Perhaps lost in the shuffle was Lane’s calculated gamble that he executed the first three days. Lane made the interesting decision — a risky one — to scour his productive area for just more than 3 hours through the first three days, leaving nearly 20 hours on the table. It proved to be a key to the victory.

“They didn’t pull current today and the wind wasn’t blowing early and that was just a terrible combination for me,” said Lane, whose daughter, Alexis, graduated from pre-kindergarten Friday back home in Florida. “I love to do it but I’m not a big ledge fisherman. I wasn’t happy all day but this victory really means a lot to me.”

While VanDam fell short at Kentucky, he will take solace in his lead — albeit a tiny one in the 2009 Toyota Tundra Bassmaster Angler of the Year standings. By virtue of jumping over Skeet Reese of Auburn, Calif., into second place here, VanDam maintained his lead in the season-long standings.

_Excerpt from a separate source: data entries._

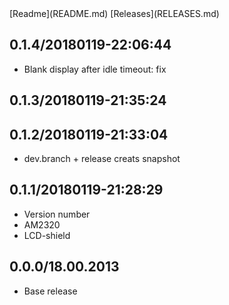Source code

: <link href="../site.css" rel="stylesheet"></link>
[Readme](README.md) [Releases](RELEASES.md)

## 0.1.4/20180119-22:06:44

- Blank display after idle timeout: fix

## 0.1.3/20180119-21:35:24
## 0.1.2/20180119-21:33:04

- dev.branch + release creats snapshot

## 0.1.1/20180119-21:28:29

- Version number
- AM2320
- LCD-shield

## 0.0.0/18.00.2013

- Base release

VanDam, the defending champion on Kentucky, said the majority of his bass fell for a Strike King Series 6 extra deep crankbait. He was allowing the bait to hit bottom — usually comprised of shell — where the bass would attack it.

“Kentucky Lake is absolutely awesome,” said VanDam, a two-time Bassmaster Classic champion. “While I’m never satisfied with second place, the ultimate goal is the Angler of the Year and I feel good about my chances there.”

The Angler of the Year title is worth $200,000 and it is considered one of the most prestigious awards in the sport. Reese, the 2007 TTBAOY, continued his incredible run, scoring fourth at Kentucky with 90 pounds, 7 ounces.

Russ Lane of Prattville, Ala., moved up one spot to third with 90-9. In fifth was Rick Morris of Lake Gaston, Va., with 88-6.